You will then be instructed to add, one at a time, the additives that will clarify, stabilize and preserve your wine.  You will use that degassing stir thingy and stir for a while after adding each of them.  The instructions say 2 minutes).  You just want to get the bubbles to come to the surface and drive out as much of the gas as possible.  Remember to sanitize all equipment!!

Step Five

Bottling is the last step.

Bottle preparation is huge.  I use a bottle brush and hot water to scrub out the bottles and then I place them in the dishwasher to sanitize them.


Do use heated dry cycle.  Let the bottles cool.

Sanitize all bottling equipment.  You will need the siphon, the tubing and the wand used to fill the bottles.  You will also need 30 corks and the corker.

We get a chair to sit in and place the bottles on the floor.  I put a paper towel down to catch any overflow.  When the wine reaches the lip of the bottle, quickly remove the wand and the wine level will be at the bottom of the neck.

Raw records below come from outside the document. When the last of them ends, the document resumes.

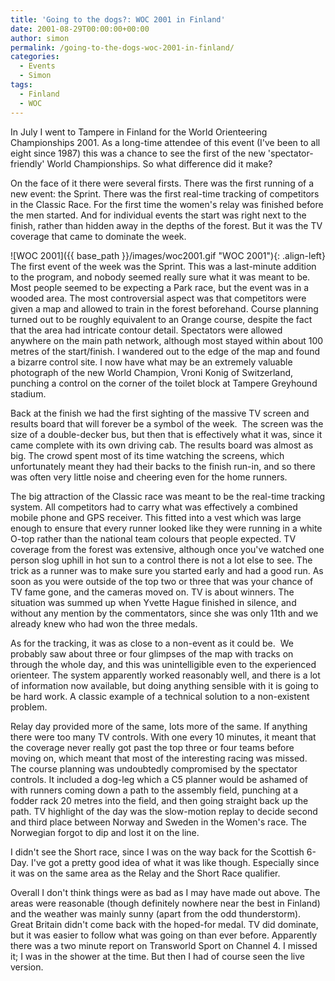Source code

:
 ```yaml
---
title: 'Going to the dogs?: WOC 2001 in Finland'
date: 2001-08-29T00:00:00+00:00
author: simon
permalink: /going-to-the-dogs-woc-2001-in-finland/
categories:
  - Events
  - Simon
tags:
  - Finland
  - WOC
---
```

In July I went to Tampere in Finland for the World Orienteering Championships 2001. As a long-time attendee of this event (I've been to all eight since 1987) this was a chance to see the first of the new 'spectator-friendly' World Championships. So what difference did it make?
<!--more-->

On the face of it there were several firsts. There was the first running of a new event: the Sprint. There was the first real-time tracking of competitors in the Classic Race. For the first time the women's relay was finished before the men started. And for individual events the start was right next to the finish, rather than hidden away in the depths of the forest. But it was the TV coverage that came to dominate the week.

![WOC 2001]({{ base_path }}/images/woc2001.gif "WOC 2001"){: .align-left}
The first event of the week was the Sprint. This was a last-minute addition to the program,  and nobody seemed really sure what it was meant to be. Most people seemed to be expecting a Park race, but the event was in a wooded area. The most controversial aspect was that competitors were given a map and allowed to train in the forest beforehand. Course planning turned out to be roughly equivalent to an Orange course, despite the fact that the area had intricate contour detail. Spectators were allowed anywhere on the main path network, although most stayed within about 100 metres of the start/finish. I wandered out to the edge of the map and found a bizarre control site. I now have what may be an extremely valuable photograph of the new World Champion, Vroni Konig of Switzerland, punching a control on the corner of the toilet block at Tampere Greyhound stadium.

Back at the finish we had the first sighting of the massive TV screen and results board that will forever be a symbol of the week.  The screen was the size of a double-decker bus, but then that is effectively what it was, since it came complete with its own driving cab. The results board was almost as big. The crowd spent most of its time watching the screens, which unfortunately meant they had their backs to the finish run-in, and so there was often very little noise and cheering even for the home runners.

The big attraction of the Classic race was meant to be the real-time tracking system. All competitors had to carry what was effectively a combined mobile phone and GPS receiver. This fitted into a vest which was large enough to ensure that every runner looked like they were running in a white O-top rather than the national team colours that people expected. TV coverage from the forest was extensive, although once you've watched one person slog uphill in hot sun to a control there is not a lot else to see. The trick as a runner was to make sure you started early and had a good run. As soon as you were outside of the top two or three that was your chance of TV fame gone, and the cameras moved on. TV is about winners. The situation was summed up when Yvette Hague finished in silence, and without any mention by the commentators, since she was only 11th and we already knew who had won the three medals.

As for the tracking, it was as close to a non-event as it could be.  We probably saw about three or four glimpses of the map with tracks on through the whole day, and this was unintelligible even to the experienced orienteer. The system apparently worked reasonably well, and there is a lot of information now available, but doing anything sensible with it is going to be hard work. A classic example of a technical solution to a non-existent problem.

Relay day provided more of the same, lots more of the same. If anything there were too many TV controls. With one every 10 minutes, it meant that the coverage never really got past the top three or four teams before moving on, which meant that most of the interesting racing was missed. The course planning was undoubtedly compromised by the spectator controls. It included a dog-leg which a C5 planner would be ashamed of with runners coming down a path to the assembly field, punching at a fodder rack 20 metres into the field, and then going straight back up the path. TV highlight of the day was the slow-motion replay to decide second and third place between Norway and Sweden in the Women's race. The Norwegian forgot to dip and lost it on the line.

I didn't see the Short race, since I was on the way back for the Scottish 6-Day. I've got a pretty good idea of what it was like though. Especially since it was on the same area as the Relay and the Short Race qualifier.

Overall I don't think things were as bad as I may have made out above. The areas were reasonable (though definitely nowhere near the best in Finland) and the weather was mainly sunny (apart from the odd thunderstorm). Great Britain didn't come back with the hoped-for medal. TV did dominate, but it was easier to follow what was going on than ever before. Apparently there was a two minute report on Transworld Sport on Channel 4. I missed it; I was in the shower at the time. But then I had of course seen the live version.
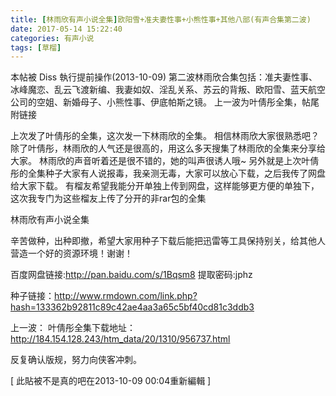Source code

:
 ```yaml
---
title: [林雨欣有声小说全集]欧阳雪+准夫妻性事+小熊性事+其他八部(有声合集第二波)
date: 2017-05-14 15:22:40
categories: 有声小说
tags: [草榴]
---
```

本帖被 Diss 執行提前操作(2013-10-09)
第二波林雨欣合集包括：准夫妻性事、冰峰魔恋、乱云飞渡新编、我妻如奴、淫乱关系、苏云的背叛、欧阳雪、蓝天航空公司的空姐、新婚母子、小熊性事、伊底帕斯之镜。
上一波为叶倩彤全集，帖尾附链接

上次发了叶倩彤的全集，这次发一下林雨欣的全集。
相信林雨欣大家很熟悉吧？除了叶倩彤，林雨欣的人气还是很高的，用这么多天搜集了林雨欣的全集来分享给大家。
林雨欣的声音听着还是很不错的，她的叫声很诱人哦~
另外就是上次叶倩彤的全集种子大家有人说报毒，我亲测无毒，大家可以放心下载，之后我传了网盘给大家下载。
有榴友希望我能分开单独上传到网盘，这样能够更方便的单独下，这次我专门为这些榴友上传了分开的非rar包的全集

林雨欣有声小说全集

辛苦做种，出种即撤，希望大家用种子下载后能把迅雷等工具保持别关，给其他人营造一个好的资源环境！谢谢！

 

 

 

 

百度网盘链接:http://pan.baidu.com/s/1Bqsm8 提取密码:jphz

种子链接：http://www.rmdown.com/link.php?hash=133362b92811c89c42ae4aa3a65c5bf40cd81c3ddb3

上一波：
叶倩彤全集下载地址：http://184.154.128.243/htm_data/20/1310/956737.html

反复确认版规，努力向侠客冲刺。


[ 此貼被不是真的吧在2013-10-09 00:04重新編輯 ]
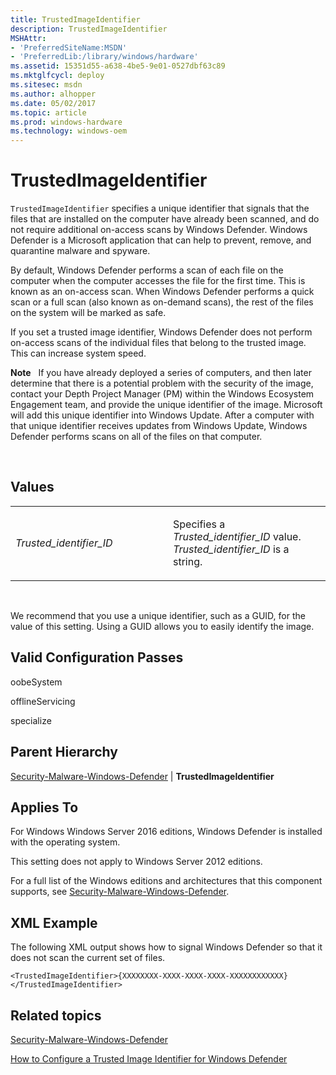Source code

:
 ```yaml
---
title: TrustedImageIdentifier
description: TrustedImageIdentifier
MSHAttr:
- 'PreferredSiteName:MSDN'
- 'PreferredLib:/library/windows/hardware'
ms.assetid: 15351d55-a638-4be5-9e01-0527dbf63c89
ms.mktglfcycl: deploy
ms.sitesec: msdn
ms.author: alhopper
ms.date: 05/02/2017
ms.topic: article
ms.prod: windows-hardware
ms.technology: windows-oem
---
```


# TrustedImageIdentifier


`TrustedImageIdentifier` specifies a unique identifier that signals that the files that are installed on the computer have already been scanned, and do not require additional on-access scans by Windows Defender. Windows Defender is a Microsoft application that can help to prevent, remove, and quarantine malware and spyware.

By default, Windows Defender performs a scan of each file on the computer when the computer accesses the file for the first time. This is known as an on-access scan. When Windows Defender performs a quick scan or a full scan (also known as on-demand scans), the rest of the files on the system will be marked as safe.

If you set a trusted image identifier, Windows Defender does not perform on-access scans of the individual files that belong to the trusted image. This can increase system speed.

**Note**  
If you have already deployed a series of computers, and then later determine that there is a potential problem with the security of the image, contact your Depth Project Manager (PM) within the Windows Ecosystem Engagement team, and provide the unique identifier of the image. Microsoft will add this unique identifier into Windows Update. After a computer with that unique identifier receives updates from Windows Update, Windows Defender performs scans on all of the files on that computer.

 

## Values


<table>
<colgroup>
<col width="50%" />
<col width="50%" />
</colgroup>
<tbody>
<tr class="odd">
<td><p><em>Trusted_identifier_ID</em></p></td>
<td><p>Specifies a <em>Trusted_identifier_ID</em> value. <em>Trusted_identifier_ID</em> is a string.</p></td>
</tr>
</tbody>
</table>

 

We recommend that you use a unique identifier, such as a GUID, for the value of this setting. Using a GUID allows you to easily identify the image.

## Valid Configuration Passes


oobeSystem

offlineServicing

specialize

## Parent Hierarchy


[Security-Malware-Windows-Defender](security-malware-windows-defender.md) | **TrustedImageIdentifier**

## Applies To


For Windows Windows Server 2016 editions, Windows Defender is installed with the operating system.

This setting does not apply to Windows Server 2012 editions.

For a full list of the Windows editions and architectures that this component supports, see [Security-Malware-Windows-Defender](security-malware-windows-defender.md).

## XML Example


The following XML output shows how to signal Windows Defender so that it does not scan the current set of files.

```
<TrustedImageIdentifier>{XXXXXXXX-XXXX-XXXX-XXXX-XXXXXXXXXXXX}</TrustedImageIdentifier>
```

## Related topics


[Security-Malware-Windows-Defender](security-malware-windows-defender.md)

[How to Configure a Trusted Image Identifier for Windows Defender](http://go.microsoft.com/fwlink/?LinkId=234055)

 

 







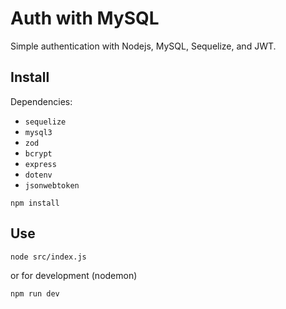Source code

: # Auth with MySQL

Simple authentication with Nodejs, MySQL, Sequelize, and JWT.

## Install

Dependencies:

- `sequelize`
- `mysql3`
- `zod`
- `bcrypt`
- `express`
- `dotenv`
- `jsonwebtoken`

```
npm install
```

## Use

```
node src/index.js
```

or for development (nodemon)

```
npm run dev
```
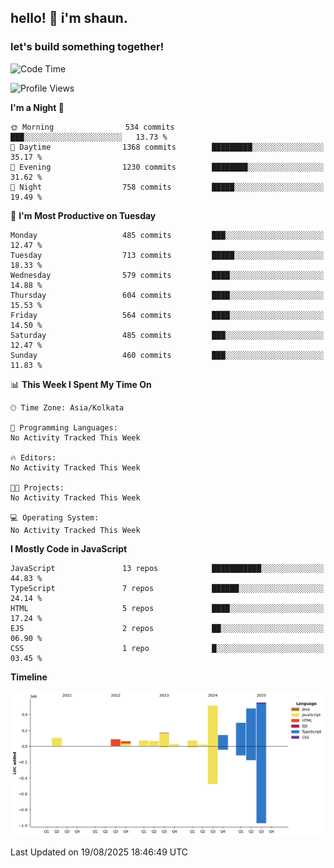 ## hello! 👋 i'm shaun. 
### let's build something together!
<!--START_SECTION:waka-->
![Code Time](http://img.shields.io/badge/Code%20Time-403%20hrs%204%20mins-blue)

![Profile Views](http://img.shields.io/badge/Profile%20Views-0-blue)

**I'm a Night 🦉** 

```text
🌞 Morning                534 commits         ███░░░░░░░░░░░░░░░░░░░░░░   13.73 % 
🌆 Daytime                1368 commits        █████████░░░░░░░░░░░░░░░░   35.17 % 
🌃 Evening                1230 commits        ████████░░░░░░░░░░░░░░░░░   31.62 % 
🌙 Night                  758 commits         █████░░░░░░░░░░░░░░░░░░░░   19.49 % 
```
📅 **I'm Most Productive on Tuesday** 

```text
Monday                   485 commits         ███░░░░░░░░░░░░░░░░░░░░░░   12.47 % 
Tuesday                  713 commits         █████░░░░░░░░░░░░░░░░░░░░   18.33 % 
Wednesday                579 commits         ████░░░░░░░░░░░░░░░░░░░░░   14.88 % 
Thursday                 604 commits         ████░░░░░░░░░░░░░░░░░░░░░   15.53 % 
Friday                   564 commits         ████░░░░░░░░░░░░░░░░░░░░░   14.50 % 
Saturday                 485 commits         ███░░░░░░░░░░░░░░░░░░░░░░   12.47 % 
Sunday                   460 commits         ███░░░░░░░░░░░░░░░░░░░░░░   11.83 % 
```


📊 **This Week I Spent My Time On** 

```text
🕑︎ Time Zone: Asia/Kolkata

💬 Programming Languages: 
No Activity Tracked This Week

🔥 Editors: 
No Activity Tracked This Week

🐱‍💻 Projects: 
No Activity Tracked This Week

💻 Operating System: 
No Activity Tracked This Week
```

**I Mostly Code in JavaScript** 

```text
JavaScript               13 repos            ███████████░░░░░░░░░░░░░░   44.83 % 
TypeScript               7 repos             ██████░░░░░░░░░░░░░░░░░░░   24.14 % 
HTML                     5 repos             ████░░░░░░░░░░░░░░░░░░░░░   17.24 % 
EJS                      2 repos             ██░░░░░░░░░░░░░░░░░░░░░░░   06.90 % 
CSS                      1 repo              █░░░░░░░░░░░░░░░░░░░░░░░░   03.45 % 
```



**Timeline**

![Lines of Code chart](https://raw.githubusercontent.com/ShaunDaniel/ShaunDaniel/main/assets/bar_graph.png)


 Last Updated on 19/08/2025 18:46:49 UTC
<!--END_SECTION:waka-->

We fill all the bottles and then move into the corking part.  As soon as we are ready to start filling bottles, I place all of the corks in the bowl with the sanitizing solution and place a dinner plate on them to submerge them.  When it is time to cork, I splash sanitizer through the parts of the corker that will be touching the corks and bottles and get busy.

You must leave corked bottles upright for about 3 days so that the corks seal properly.  After that amount of time, they are ready to be stored on their sides or upside down.  Why?  Corks need to be kept wet or they can dry out and compromise the seal, leaving the wine vulnerable to bacteria.

Midwest Supplies sells both bottles and corks.  The bottles you buy depend on the wine you make.  We typically use straight neck green bottles for our red wines.  We use straight neck clear bottles for our white wines.  We use the sloped neck green bottles for Chardonnay and Pinot Noir.  It is your preference, of course.

We also saved store-bought wine bottles for years to increase the number of bottles we had.  If you do this, know that you absolutely cannot reuse screw top wine bottles and removing labels (and the adhesive) is a pain in the butt.  Which brings me to a few last thoughts.

A Few Last Thoughts…

You can purchase labels for your wine bottles.  I have not had good luck with them.  They do not come off of the bottles easily and removing labels is the most work of the entire wine making process.  Instead, I use a Sharpie paint pen (gold metallic).  I write directly on the bottles and then use a steel wool pad to remove it when I am prepping the bottles to go into the dishwasher.  It is so much easier!!!

Something you also need to know.  It is illegal to sell your wine.  It does, however, make a very nice gift.  You are free to give it away.